(Dataset entries)
╭──
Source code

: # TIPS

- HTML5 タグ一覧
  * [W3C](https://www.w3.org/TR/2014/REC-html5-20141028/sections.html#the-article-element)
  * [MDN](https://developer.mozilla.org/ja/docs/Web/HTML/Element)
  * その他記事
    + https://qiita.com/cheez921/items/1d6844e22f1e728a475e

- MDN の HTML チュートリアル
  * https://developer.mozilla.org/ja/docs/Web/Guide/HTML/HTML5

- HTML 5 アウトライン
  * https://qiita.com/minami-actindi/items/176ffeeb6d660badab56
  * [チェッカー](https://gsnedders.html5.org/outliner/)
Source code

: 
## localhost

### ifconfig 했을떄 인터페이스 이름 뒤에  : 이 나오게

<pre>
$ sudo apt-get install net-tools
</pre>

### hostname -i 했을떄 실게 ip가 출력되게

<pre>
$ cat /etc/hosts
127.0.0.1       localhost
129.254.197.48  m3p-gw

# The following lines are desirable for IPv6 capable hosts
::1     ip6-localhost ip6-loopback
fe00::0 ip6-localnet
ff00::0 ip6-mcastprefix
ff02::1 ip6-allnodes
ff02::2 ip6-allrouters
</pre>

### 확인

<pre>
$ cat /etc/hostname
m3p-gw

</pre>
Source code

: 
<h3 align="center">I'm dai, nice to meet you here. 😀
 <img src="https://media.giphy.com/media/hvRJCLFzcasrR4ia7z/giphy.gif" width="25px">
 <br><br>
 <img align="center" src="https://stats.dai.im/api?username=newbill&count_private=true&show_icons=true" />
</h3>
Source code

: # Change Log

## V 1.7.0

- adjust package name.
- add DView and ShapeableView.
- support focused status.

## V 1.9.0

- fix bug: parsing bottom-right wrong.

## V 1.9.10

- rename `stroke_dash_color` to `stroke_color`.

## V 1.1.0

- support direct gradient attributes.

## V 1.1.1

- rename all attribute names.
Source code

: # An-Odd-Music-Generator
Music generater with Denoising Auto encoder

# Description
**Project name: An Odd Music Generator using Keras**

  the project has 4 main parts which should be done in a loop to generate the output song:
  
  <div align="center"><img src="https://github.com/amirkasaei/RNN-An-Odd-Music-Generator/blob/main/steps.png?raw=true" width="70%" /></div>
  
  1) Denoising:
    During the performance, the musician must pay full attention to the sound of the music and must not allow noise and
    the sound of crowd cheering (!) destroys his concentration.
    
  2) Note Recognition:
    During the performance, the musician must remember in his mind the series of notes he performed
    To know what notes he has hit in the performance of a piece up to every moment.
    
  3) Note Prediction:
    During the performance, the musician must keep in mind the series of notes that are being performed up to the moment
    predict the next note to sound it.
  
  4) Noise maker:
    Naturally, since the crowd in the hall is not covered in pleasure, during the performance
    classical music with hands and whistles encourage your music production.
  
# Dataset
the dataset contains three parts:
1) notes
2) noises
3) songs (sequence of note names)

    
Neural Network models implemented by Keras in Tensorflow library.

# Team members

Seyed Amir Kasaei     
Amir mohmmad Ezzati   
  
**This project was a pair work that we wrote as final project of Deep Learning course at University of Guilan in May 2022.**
╰──
• **Goal of the exercise**: Please transcribe each entry exactly, keeping every word as it is.

• **Output for this exercise**:
Source code

: # TIPS

- HTML5 タグ一覧
  * [W3C](https://www.w3.org/TR/2014/REC-html5-20141028/sections.html#the-article-element)
  * [MDN](https://developer.mozilla.org/ja/docs/Web/HTML/Element)
  * その他記事
    + https://qiita.com/cheez921/items/1d6844e22f1e728a475e

- MDN の HTML チュートリアル
  * https://developer.mozilla.org/ja/docs/Web/Guide/HTML/HTML5

- HTML 5 アウトライン
  * https://qiita.com/minami-actindi/items/176ffeeb6d660badab56
  * [チェッカー](https://gsnedders.html5.org/outliner/)
Source code

: 
## localhost

### ifconfig 했을떄 인터페이스 이름 뒤에  : 이 나오게

<pre>
$ sudo apt-get install net-tools
</pre>

### hostname -i 했을떄 실게 ip가 출력되게

<pre>
$ cat /etc/hosts
127.0.0.1       localhost
129.254.197.48  m3p-gw

# The following lines are desirable for IPv6 capable hosts
::1     ip6-localhost ip6-loopback
fe00::0 ip6-localnet
ff00::0 ip6-mcastprefix
ff02::1 ip6-allnodes
ff02::2 ip6-allrouters
</pre>

### 확인

<pre>
$ cat /etc/hostname
m3p-gw

</pre>
Source code

: 
<h3 align="center">I'm dai, nice to meet you here. 😀
 <img src="https://media.giphy.com/media/hvRJCLFzcasrR4ia7z/giphy.gif" width="25px">
 <br><br>
 <img align="center" src="https://stats.dai.im/api?username=newbill&count_private=true&show_icons=true" />
</h3>
Source code

: # Change Log

## V 1.7.0

- adjust package name.
- add DView and ShapeableView.
- support focused status.

## V 1.9.0

- fix bug: parsing bottom-right wrong.

## V 1.9.10

- rename `stroke_dash_color` to `stroke_color`.

## V 1.1.0

- support direct gradient attributes.

## V 1.1.1

- rename all attribute names.
Source code

: # An-Odd-Music-Generator
Music generater with Denoising Auto encoder

# Description
**Project name: An Odd Music Generator using Keras**

  the project has 4 main parts which should be done in a loop to generate the output song:
  
  <div align="center"><img src="https://github.com/amirkasaei/RNN-An-Odd-Music-Generator/blob/main/steps.png?raw=true" width="70%" /></div>
  
  1) Denoising:
    During the performance, the musician must pay full attention to the sound of the music and must not allow noise and
    the sound of crowd cheering (!) destroys his concentration.
    
  2) Note Recognition:
    During the performance, the musician must remember in his mind the series of notes he performed
    To know what notes he has hit in the performance of a piece up to every moment.
    
  3) Note Prediction:
    During the performance, the musician must keep in mind the series of notes that are being performed up to the moment
    predict the next note to sound it.
  
  4) Noise maker:
    Naturally, since the crowd in the hall is not covered in pleasure, during the performance
    classical music with hands and whistles encourage your music production.
  
# Dataset
the dataset contains three parts:
1) notes
2) noises
3) songs (sequence of note names)

    
Neural Network models implemented by Keras in Tensorflow library.

# Team members

Seyed Amir Kasaei     
Amir mohmmad Ezzati   
  
**This project was a pair work that we wrote as final project of Deep Learning course at University of Guilan in May 2022.**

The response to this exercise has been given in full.